In 1900 the building was converted into a seven-room home by local widow and proto-reno fan Elizabeth Arbuthnot-Jones. She died just two years later, in an accidental drowning on the Te Ngawai River, and the home was sold by her executors. An advert for the sale appeared in Temuka Leader in 1902.
It was bought by Alice Bates whose husband Charles was a painter and decorator. It’s thought he was responsible for the ornate ceilings and cornices throughout the front part of the home, and also that the couple used the property as a showcase for their decorating business.
The roof space above Bate’s beautiful mouldings hides the last remnants of the home’s courthouse origins: varnished tongue and groove boards that follow the pitch of the roof, and traditional black steel support rods, “a bit like a church interior”, Pollard family spokesperson, Chris Pollard told Stuff back in February.

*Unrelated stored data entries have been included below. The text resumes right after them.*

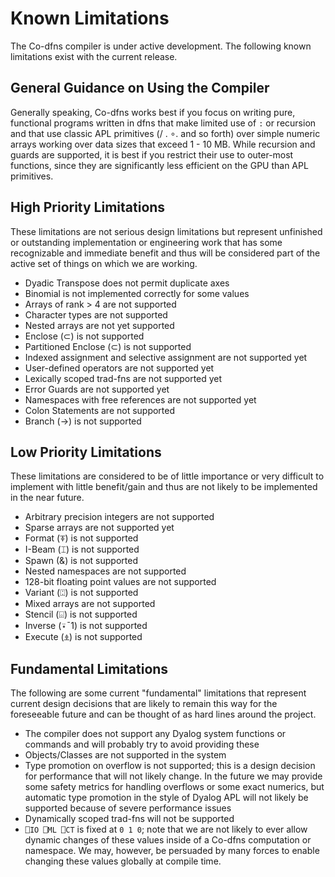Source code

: ﻿# Known Limitations

The Co-dfns compiler is under active development. The following known
limitations exist with the current release.

## General Guidance on Using the Compiler

Generally speaking, Co-dfns works best if you focus on writing pure, 
functional programs written in dfns that make limited use 
of `:` or recursion and that use classic APL primitives (/ . ∘. and 
so forth) over simple numeric arrays working over data sizes that 
exceed 1 - 10 MB. While recursion and guards are supported, it is best if 
you restrict their use to outer-most functions, since they are significantly 
less efficient on the GPU than APL primitives. 

## High Priority Limitations

These limitations are not serious design limitations but represent unfinished 
or outstanding implementation or engineering work that has some recognizable 
and immediate benefit and thus will be considered part of the active set of 
things on which we are working.

* Dyadic Transpose does not permit duplicate axes
* Binomial is not implemented correctly for some values
* Arrays of rank > 4 are not supported
* Character types are not supported
* Nested arrays are not yet supported
* Enclose (⊂) is not supported
* Partitioned Enclose (⊂) is not supported
* Indexed assignment and selective assignment are not supported yet
* User-defined operators are not supported yet
* Lexically scoped trad-fns are not supported yet
* Error Guards are not supported yet
* Namespaces with free references are not supported yet
* Colon Statements are not supported
* Branch (→) is not supported

## Low Priority Limitations

These limitations are considered to be of little importance or very 
difficult to implement with little benefit/gain and thus are not likely 
to be implemented in the near future.

* Arbitrary precision integers are not supported
* Sparse arrays are not supported yet
* Format (⍕) is not supported
* I-Beam (⌶) is not supported
* Spawn (&) is not supported
* Nested namespaces are not supported
* 128-bit floating point values are not supported
* Variant (⍠) is not supported
* Mixed arrays are not supported
* Stencil (⌺) is not supported
* Inverse (⍣¯1) is not supported
* Execute (⍎) is not supported

## Fundamental Limitations

The following are some current "fundamental" limitations that represent
current design decisions that are likely to remain this way for the 
foreseeable future and can be thought of as hard lines around the project.

* The compiler does not support any Dyalog system functions or commands
  and will probably try to avoid providing these
* Objects/Classes are not supported in the system
* Type promotion on overflow is not supported; this is a design decision 
  for performance that will not likely change. In the future we may provide 
  some safety metrics for handling overflows or some exact numerics, 
  but automatic type promotion in the style of Dyalog APL will not likely 
  be supported because of severe performance issues
* Dynamically scoped trad-fns will not be supported
* `⎕IO ⎕ML ⎕CT` is fixed at `0 1 0`; note that we are not likely to ever 
  allow dynamic changes of these values inside of a Co-dfns computation 
  or namespace. We may, however, be persuaded by many forces to enable 
  changing these values globally at compile time.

In the room the Pollards used as a living room, landscape vignettes dot the mouldings. They were painted by local artist Theo H Goy, a member of the Otago Art Society, who often exhibited his work at the Bates’ shop in town.

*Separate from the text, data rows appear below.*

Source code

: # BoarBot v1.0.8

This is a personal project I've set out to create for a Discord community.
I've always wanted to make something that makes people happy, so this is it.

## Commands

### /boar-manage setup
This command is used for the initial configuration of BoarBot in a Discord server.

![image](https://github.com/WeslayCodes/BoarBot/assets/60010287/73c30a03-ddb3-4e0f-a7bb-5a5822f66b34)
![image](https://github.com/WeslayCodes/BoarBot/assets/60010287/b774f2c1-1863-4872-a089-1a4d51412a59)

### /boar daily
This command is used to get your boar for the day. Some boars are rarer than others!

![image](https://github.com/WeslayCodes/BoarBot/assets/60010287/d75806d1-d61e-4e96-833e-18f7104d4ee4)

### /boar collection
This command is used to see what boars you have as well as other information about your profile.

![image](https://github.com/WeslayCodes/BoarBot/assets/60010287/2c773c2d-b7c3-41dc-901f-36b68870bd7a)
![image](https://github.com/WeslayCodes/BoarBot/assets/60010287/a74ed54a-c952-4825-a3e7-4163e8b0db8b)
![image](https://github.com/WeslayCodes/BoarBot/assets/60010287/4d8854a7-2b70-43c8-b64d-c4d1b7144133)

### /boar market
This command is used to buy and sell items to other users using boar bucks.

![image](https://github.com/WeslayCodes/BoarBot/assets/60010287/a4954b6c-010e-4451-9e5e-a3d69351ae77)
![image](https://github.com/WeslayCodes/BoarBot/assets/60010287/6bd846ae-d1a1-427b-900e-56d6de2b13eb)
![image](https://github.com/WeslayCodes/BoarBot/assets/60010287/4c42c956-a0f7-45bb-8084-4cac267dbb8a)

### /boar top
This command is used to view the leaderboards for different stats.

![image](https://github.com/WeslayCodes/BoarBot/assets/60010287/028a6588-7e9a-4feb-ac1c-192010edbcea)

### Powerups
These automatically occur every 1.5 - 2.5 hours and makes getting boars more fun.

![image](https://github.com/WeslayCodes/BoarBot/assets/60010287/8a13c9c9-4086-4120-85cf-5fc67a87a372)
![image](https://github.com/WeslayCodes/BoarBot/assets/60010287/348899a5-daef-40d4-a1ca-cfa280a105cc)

Thomas and Rae, both vintage home enthusiasts, who say modern homes “give them chills”, knew they’d found their dream home.
The couple own a piece of land on the West Coast, and were planning to move a 1930s building Rae owns in Hokitika onto it, to be their “semi-retirement” home.
“I’d made enquiries about doing that, and it was all looking OK, we’re chugging along with it,” says Thomas, who runs a rental maintenance company in Christchurch.
“Then she sees this house, and she says, ‘I love it more than my own house’. So we put hers on the market.”
Unfortunately the Hokitika house didn’t sell in time for the Temuka sale.
“We were getting a bit desperate, the old time was running out.”
Undeterred, Thomas put a small commercial property he owned in Christchurch on the market, and it sold in about a week and a half. They were able to pull together a $365,000 offer, which the Pollards accepted.
More than 120 years after the home was first moved to the location it’s in now – by traction engine, no less – it will be moved again. This time seven hours away to Westport, via the Lewis Pass, “in a couple of years time”, to the piece of land Thomas and Rae own there.
The couple plan to renovate it back to it’s 1902 glory.
“We will be keeping with the theme. It’s a vintage house so we want to stick with that. We like that vintage country look so we’re not going to ruin that by modernising it,” says Rae.
While it’s “a wee bit of a shame” that the home will be leaving Temuka, “because of the history of the house and where it sits now. It’s a real icon in Temuka,” says Thomas. The couple’s plans will give the building a fifth life.
“But we’ll restore it as much as we can [on the new site]. And we’ll work together with the movers when the time comes to make sure we can do it with as little damage as we can.”
They have extensive plans for the home that include making the most of the period details, but that’s all a couple of years off yet.
In the meantime, when the keys are handed over next week, Thomas and Rae plan to spend “a couple of nights there, on a mattress on the floor” to soak up the ambiance, and “think what we’re going to do first and how we’re going to do it”.
Then they’re going to give the home a spruce up and a lick of fresh paint to protect the woodwork, and probably rent it out for a couple of years until they read for the big move.
“We’ve got the gardens and trees – It’s a lovely property, on a slight hill, and there are sheep, it’s rural,” says Thomas. “The house will look stunning, because as you drive up the road you’ll see the house sitting on the land.”